The major limitations of this study were its retrospective design and the limited number of patients, especially the fact that there were only 65 patients with overall recurrence and 11 with LRPD. Another limitation was that different biopsy procedures such as CTGNB and TBB may influence surgical outcomes differently, but they were not propensity-matched individually because the incidence of events (recurrence) was exceedingly low, such as 11 for LRPD, which did not allow us to draw a statistical association. Nevertheless, the main strength is that we narrowed down our inclusion criteria and focused only on pathological stage I adenocarcinoma patients who underwent at least anatomic lobectomy resection without postoperative adjuvant chemotherapy.

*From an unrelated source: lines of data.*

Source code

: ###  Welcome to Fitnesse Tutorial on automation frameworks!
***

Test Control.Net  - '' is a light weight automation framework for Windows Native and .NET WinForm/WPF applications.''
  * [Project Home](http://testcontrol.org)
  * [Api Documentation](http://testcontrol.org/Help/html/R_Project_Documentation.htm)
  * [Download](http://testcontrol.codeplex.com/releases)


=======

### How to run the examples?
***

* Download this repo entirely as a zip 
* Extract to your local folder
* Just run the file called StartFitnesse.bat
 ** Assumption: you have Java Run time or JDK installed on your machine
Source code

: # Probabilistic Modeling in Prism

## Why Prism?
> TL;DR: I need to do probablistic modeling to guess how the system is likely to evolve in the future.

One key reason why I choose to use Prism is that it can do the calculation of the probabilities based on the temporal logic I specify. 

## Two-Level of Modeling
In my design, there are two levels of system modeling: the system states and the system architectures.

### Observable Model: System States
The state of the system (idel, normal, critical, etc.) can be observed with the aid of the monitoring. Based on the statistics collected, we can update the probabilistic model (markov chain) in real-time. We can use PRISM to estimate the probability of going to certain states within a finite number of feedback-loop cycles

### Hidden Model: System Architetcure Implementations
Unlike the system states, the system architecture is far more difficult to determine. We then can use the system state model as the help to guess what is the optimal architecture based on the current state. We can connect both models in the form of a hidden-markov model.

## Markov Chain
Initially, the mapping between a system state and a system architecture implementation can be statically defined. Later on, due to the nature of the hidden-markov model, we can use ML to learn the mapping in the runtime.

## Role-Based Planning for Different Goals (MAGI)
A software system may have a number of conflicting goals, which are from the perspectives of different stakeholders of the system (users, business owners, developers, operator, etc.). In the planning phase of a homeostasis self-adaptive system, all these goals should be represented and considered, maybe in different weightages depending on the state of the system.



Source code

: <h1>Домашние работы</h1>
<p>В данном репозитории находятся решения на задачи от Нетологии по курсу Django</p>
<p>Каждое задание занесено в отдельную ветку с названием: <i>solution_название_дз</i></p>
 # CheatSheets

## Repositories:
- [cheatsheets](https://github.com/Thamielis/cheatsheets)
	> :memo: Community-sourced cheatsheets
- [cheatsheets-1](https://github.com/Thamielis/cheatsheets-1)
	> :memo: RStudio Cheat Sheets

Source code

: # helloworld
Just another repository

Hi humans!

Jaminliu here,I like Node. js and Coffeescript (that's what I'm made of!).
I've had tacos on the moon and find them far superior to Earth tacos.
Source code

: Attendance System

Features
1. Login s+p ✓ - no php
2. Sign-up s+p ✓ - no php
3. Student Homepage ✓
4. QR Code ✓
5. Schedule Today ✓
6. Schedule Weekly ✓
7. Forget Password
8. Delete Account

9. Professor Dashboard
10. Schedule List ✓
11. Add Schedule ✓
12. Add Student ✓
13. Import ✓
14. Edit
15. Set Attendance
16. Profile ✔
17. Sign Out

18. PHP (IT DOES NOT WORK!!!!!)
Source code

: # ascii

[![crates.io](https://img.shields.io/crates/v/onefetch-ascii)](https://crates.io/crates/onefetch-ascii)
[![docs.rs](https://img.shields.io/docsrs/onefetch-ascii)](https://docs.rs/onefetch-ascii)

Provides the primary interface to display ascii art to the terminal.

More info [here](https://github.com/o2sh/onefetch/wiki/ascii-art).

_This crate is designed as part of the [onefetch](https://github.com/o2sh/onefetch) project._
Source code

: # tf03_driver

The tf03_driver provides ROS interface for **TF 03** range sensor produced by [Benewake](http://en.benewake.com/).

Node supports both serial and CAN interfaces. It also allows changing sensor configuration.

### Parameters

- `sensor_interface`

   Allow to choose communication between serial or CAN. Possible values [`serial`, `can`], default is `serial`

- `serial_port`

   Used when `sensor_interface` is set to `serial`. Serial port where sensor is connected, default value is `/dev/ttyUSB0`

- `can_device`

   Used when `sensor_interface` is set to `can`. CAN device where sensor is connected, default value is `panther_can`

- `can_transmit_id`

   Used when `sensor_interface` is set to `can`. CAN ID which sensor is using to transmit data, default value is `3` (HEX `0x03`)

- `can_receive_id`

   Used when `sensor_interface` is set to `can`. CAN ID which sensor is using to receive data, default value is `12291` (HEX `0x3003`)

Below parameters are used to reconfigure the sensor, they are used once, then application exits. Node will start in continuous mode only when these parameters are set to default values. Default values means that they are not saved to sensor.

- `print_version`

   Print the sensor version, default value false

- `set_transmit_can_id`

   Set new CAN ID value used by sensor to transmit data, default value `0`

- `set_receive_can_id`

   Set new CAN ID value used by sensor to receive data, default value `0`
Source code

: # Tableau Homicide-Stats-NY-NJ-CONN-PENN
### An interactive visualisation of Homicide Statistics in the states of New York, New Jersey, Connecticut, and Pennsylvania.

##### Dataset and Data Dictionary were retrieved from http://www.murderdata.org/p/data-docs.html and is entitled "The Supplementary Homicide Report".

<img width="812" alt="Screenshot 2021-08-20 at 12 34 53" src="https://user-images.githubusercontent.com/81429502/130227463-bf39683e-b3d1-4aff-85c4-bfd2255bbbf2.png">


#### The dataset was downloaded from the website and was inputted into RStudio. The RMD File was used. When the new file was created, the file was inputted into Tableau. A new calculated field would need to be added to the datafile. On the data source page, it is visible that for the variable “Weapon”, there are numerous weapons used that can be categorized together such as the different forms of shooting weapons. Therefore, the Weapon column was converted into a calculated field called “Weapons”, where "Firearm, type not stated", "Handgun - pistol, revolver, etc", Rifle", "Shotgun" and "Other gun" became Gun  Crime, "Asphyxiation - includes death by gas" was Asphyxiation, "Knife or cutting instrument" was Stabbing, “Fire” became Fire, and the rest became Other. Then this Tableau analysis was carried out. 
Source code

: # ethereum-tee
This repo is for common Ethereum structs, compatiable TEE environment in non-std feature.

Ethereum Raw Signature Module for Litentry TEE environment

Our results highlight the risks of preoperative biopsy, and that it is unnecessary for a patient with strong clinical suspicion of early stage lung cancer. Early referral of this kind of patient to a sophisticated multidisciplinary lung cancer team that includes thoracic surgeons may provide the best personalized care. Moreover, there are still unmeasured confounders for prognosis such as pre-biopsy risk of lung cancer and/or competing diagnosis, and peripheral vs. central location, which may lead to residual confounding and limit the interpretation of results. Therefore, we performed propensity score matching to minimize differences in demographic and clinical characteristics between preoperative biopsy and intraoperative resection. Although there were no significant differences between pre-exposure variables except in the patients who had a preoperative PET scan, possible selection bias cannot be excluded even after propensity score matching.

Conclusions

Preoperative biopsy was significantly associated with overall tumor recurrence among the variables in our study for stage I adenocarcinoma of lung patients who underwent at least anatomic lobectomy without postoperative adjuvant chemotherapy. To avoid tumor recurrence of early stage lung cancer, the need for tissue proof before surgery should be considered carefully, especially for the tumors with a radiological solid appearance. Because of the retrospective nature of the current study and the relatively small number of tumor recurrences and LRPD, a further prospective study should be done to evaluate the survival benefit of preoperative biopsy for early stage NSCLC patients.